Турса согласно кивнул.
— Этот справится — малый не промах!
— Тут уж прозвище он оправдал… — улыбнулся хранитель казны и печатей, и обернулся к Прямому.
— Да, почтенный — не знаю, как сладишь ты с ним. Сын мой тот ещё дар — хоть и славный воитель… Раз желает так ёрл, возвратится он из Сте́йндо́ттурфъя́ллерне нынче же.
— Чем же Горм твой таков?
— Не из тех он, кто чтит старшинство… — вздохнул Клонсэ.
— Да и баб ни одной не пропустит! — хохотнул громко Уннир, — с той поры как узнал, что не только в седле на коне скакать можно! И как только копьё до конца не сточил он со столькими девками, или стыдную хворь не обрёл?
— Уж не знаю, почтенный… — насмешливо хмыкнул вдруг Сигвар, — это ты у него поучись, раз умения мало тебе на достойную Трюд по ночам. Вдруг с того она вечно так зла?
Уннир только скривился, поддетый ответною шуткою родича — сделав вид, что того не расслышал совсем, и поспешил отсмеяться:
— Это точно — уж в этом за ним и втроём не угонишься!
— Ага — от таких девки сами мокреют и на спину падают! — опять вставил слово и младший из братьев.
— Верно! Вот Горящим клянусь — обрюхатит к зиме всех служанок в Хатхалле!
И обернувшись к владетелю дерзостно вдруг пошутил:
— Не боишься ли, брат, что на твоё он добро покусится?
Къёхвар лишь усмехнулся в ответ:
— Ты своё побереги…
Клонсэ обратился к братьям ёрла, сидевших по обе руки от того.
— Имель, Уннир — что скажете от южных уделов и Вольных Городов? Войск пришло предостаточно, однако мы с владетелем ожидали большего их числа.
— Ленивые эти южане и их жадность купеческая! — фыркнул Уннир, — как и все норовят поживиться от этой войны новыми уделами сыновьям и серебром за хлеба и оружие — а как начнёшь прижимать их с указами ёрла, так стонут о новых раздорах с соседями и требуют больше непорченных монет за труды.

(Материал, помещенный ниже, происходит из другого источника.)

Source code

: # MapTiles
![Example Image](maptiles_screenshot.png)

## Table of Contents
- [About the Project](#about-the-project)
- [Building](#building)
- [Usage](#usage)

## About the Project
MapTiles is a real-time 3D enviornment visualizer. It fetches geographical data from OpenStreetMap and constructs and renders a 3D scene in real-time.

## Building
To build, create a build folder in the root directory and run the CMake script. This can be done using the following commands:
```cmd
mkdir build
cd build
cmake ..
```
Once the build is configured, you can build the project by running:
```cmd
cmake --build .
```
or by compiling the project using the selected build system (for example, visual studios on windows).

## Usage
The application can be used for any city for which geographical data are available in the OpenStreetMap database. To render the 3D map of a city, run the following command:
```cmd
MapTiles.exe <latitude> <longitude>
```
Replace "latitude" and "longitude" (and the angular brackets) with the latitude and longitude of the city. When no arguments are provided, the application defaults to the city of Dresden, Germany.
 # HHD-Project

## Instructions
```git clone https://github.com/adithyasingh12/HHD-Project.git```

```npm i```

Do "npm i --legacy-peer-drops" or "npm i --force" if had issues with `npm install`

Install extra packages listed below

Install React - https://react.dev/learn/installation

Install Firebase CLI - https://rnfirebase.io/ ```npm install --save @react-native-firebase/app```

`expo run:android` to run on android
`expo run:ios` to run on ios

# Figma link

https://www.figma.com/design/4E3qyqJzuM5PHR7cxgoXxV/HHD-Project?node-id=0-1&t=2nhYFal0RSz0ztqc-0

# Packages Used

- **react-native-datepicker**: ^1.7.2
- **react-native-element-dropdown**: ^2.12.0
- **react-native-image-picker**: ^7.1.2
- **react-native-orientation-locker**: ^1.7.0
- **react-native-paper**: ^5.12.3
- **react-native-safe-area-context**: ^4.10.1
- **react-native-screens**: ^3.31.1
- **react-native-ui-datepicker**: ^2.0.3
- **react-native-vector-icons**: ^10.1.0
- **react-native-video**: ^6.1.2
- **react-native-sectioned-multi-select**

— А как подати слать — так и портят их первыми! — усмехнулся младший брат Къёхвара, как всегда поддакну́в речи среднего.
— Верно! К тому же из-за Сорфъя́ллерне в эту зиму с купеческими обозами из Ардну́ра пришла красная смерть. Я вовремя успел убыть из Бирксвéдде на север, прежде чем все гейрды и бюгдэ намертво затворили ворота, и везде бьют тревожные била и трепещутся алые стяги. Говорят, что помежный Стейнсвáльге-гейрд уже вымер вчистую, точно ветер золу поразнёс там весь люд этот мор.
— Дурные вести… — Сигвар нахмурил седые брови над лбом, обдумывая услышанное — и мимолётом взглянул на коросту левой половины лица восседавшего в отдалении Храфнварра, чей облик сурово одёрнулся при словах о приходе рот-то́ддэ — когда-то отнявшей на юге его самых близких.
— Если мор в это лето будет так же силён как и в прежние годы его возвращения, владетель, то новых войск и серебра с провизией от Юга нам не видать. И все прямые пути теми землями к Каменному Узлу будут надолго закрыты. Красная Смерть в её разгаре выкосит воинство прежде, чем то доберётся до Эйрэ.
— Верно, Сигвар, — Къёхвар задумался, стукая кончиками пальцев о пальцы.
— Какие вести пришли от орна Дейна, Имель? — ёрл повернул голову к младшему брату.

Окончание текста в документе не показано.